Placée devant les défaillances de mon corps, j’ai dû et je dois continuellement affronter mes peurs. Impuissante, vulnérable, je n’ai aucun autre choix que de me parler afin de les faire taire afin de ne pas les laisser me submerger. La peur peut prendre différentes formes selon l’enfance et les expériences que nous avons vécues. La peur de l’échec, de ne pas être à la hauteur, du rejet, de l’abandon, de ne pas être suffisamment aimé, du risque, nous amène à adopter des comportements qui freinent l’essence même de ce que nous sommes et de nos envies profondes. Souvent ce que les autres vont penser de nous (besoin de reconnaissance), nous empêche d’agir. Et qu’elles soient irrationnelles, résultant d’une hyper émotivité ou d’un traumatisme, nos peurs peuvent nous couper de toute une partie de notre potentiel et nous empêcher de réaliser nos rêves.

Voici mes trucs pour affronter mes peurs :

• Je les identifie, je les accepte et j’en parle. Surtout ne pas les refouler car c’est pire.
• Je me demande souvent quelles sont les pires choses qui pourraient m’arriver et comment j’y répondrais. En explorant les scénarios «catastrophe», je me rends compte que les vrais risques sont bien moindres que ce que j’imaginais. Et en y répondant, je réalise qu’il y a toujours des solutions à mes scénarios les plus angoissants.
• Je dresse un plan d’action pour faire face à ce qui me fait peur. Par exemple, j’ai peur de m’étouffer en mangeant. Jocelyn et moi, en discutant de ma peur, nous avons réalisé que la méthode Heimlich – en cas d’étouffement – ne peut être effectuée pour les personnes en fauteuil roulant. Jocelyn est donc allé suivre une formation spécifique pour les personnes atteintes de la SLA. Nous avons également fait l’achat d’un dispositif servant à déloger des objets pris dans la gorge. Nous avons agi et nous sommes prêts. Nous avons visualisé l’action et la façon dont nous allons procéder. En visualisant les difficultés que nous pouvons rencontrer, nous sommes mieux armés pour faire face à mes peurs.
• « Toujours » et « jamais » sont souvent utilisés lorsque nous éprouvons la peur. Ils constituent des concepts absolus qui ne nous amènent ni à effectuer les meilleurs choix, ni à les maintenir. Je privilégie une approche au jour le jour pour apprivoiser mes craintes. La loi du petit pas a porté ses fruits.

Tu peux passer ta vie à tracer des lignes et à ériger des frontières mais c’est bien plus stimulant de traverser ces lignes et de vaincre tes peurs.
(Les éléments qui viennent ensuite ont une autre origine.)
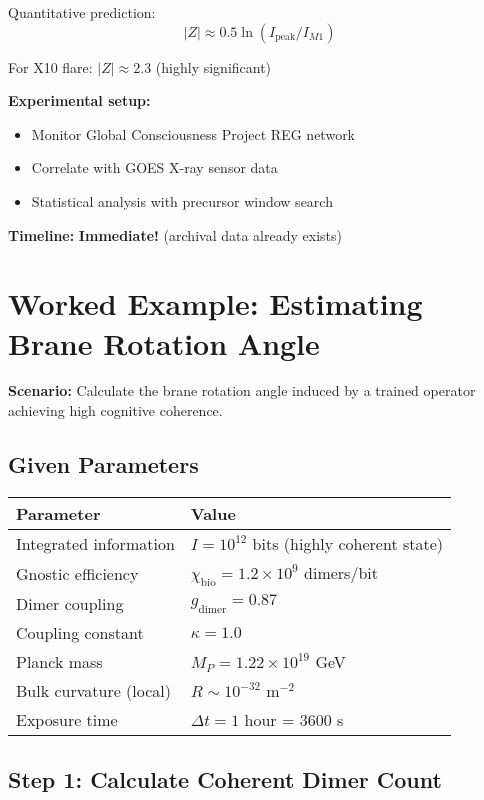 Quantitative prediction:
\begin{equation}
\label{eq:reg-z-score}
|Z| \approx 0.5 \ln(I_{\text{peak}}/I_{M1})
\end{equation}

For X10 flare: $|Z| \approx 2.3$ (highly significant)

\textbf{Experimental setup:}
\begin{itemize}
\item Monitor Global Consciousness Project REG network
\item Correlate with GOES X-ray sensor data
\item Statistical analysis with precursor window search
\end{itemize}

\textbf{Timeline:} \textbf{Immediate!} (archival data already exists)

\section{Worked Example: Estimating Brane Rotation Angle}
\label{sec:worked-example}

\textbf{Scenario:} Calculate the brane rotation angle induced by a trained operator achieving high cognitive coherence.

\subsection*{Given Parameters}

\begin{tabular}{@{}ll@{}}
\toprule
\textbf{Parameter} & \textbf{Value} \\
\midrule
Integrated information & $I = 10^{12}$ bits (highly coherent state) \\
Gnostic efficiency & $\chi_{\text{bio}} = 1.2 \times 10^9$ dimers/bit \\
Dimer coupling & $g_{\text{dimer}} = 0.87$ \\
Coupling constant & $\kappa = 1.0$ \\
Planck mass & $M_P = 1.22 \times 10^{19}$ GeV \\
Bulk curvature (local) & $R \sim 10^{-32}$ m$^{-2}$ \\
Exposure time & $\Delta t = 1$ hour = 3600 s \\
\bottomrule
\end{tabular}

\subsection*{Step 1: Calculate Coherent Dimer Count}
La vue de l’autre côté est fantastique et enivrante quand tu réussis à franchir ces limites. Se déploient alors d’infinies possibilités. « Tout le bonheur du monde est dans l’inattendu » disait Jean d’Ormesson. Souplesse et confiance sont des mots que j’inclus dans ma routine quotidienne. Je ne peux pas pas tout contrôler alors je fais avec!

On ne regarde pas la vie comme on regarde un match des Canadiens. Dans la vraie vie, le fait de gagner, de perdre ou d’être retiré se réalise continuellement et la partie continue, qu’on le veuille ou non. Alors allons-y, argumentons et changeons les règles, trichons un peu et tenons bon même si nous sommes blessés. Ne restons pas sur le banc, paralysés par nos peurs. L’important est de jouer; jouer rapidement et durement, détendus et affranchis. Jouer comme s’il n’y avait aucun lendemain parce que l’essentiel ne réside pas dans la victoire ou la défaite mais vraiment, dans «le comment » nous prenons une part active dans le match de notre vie.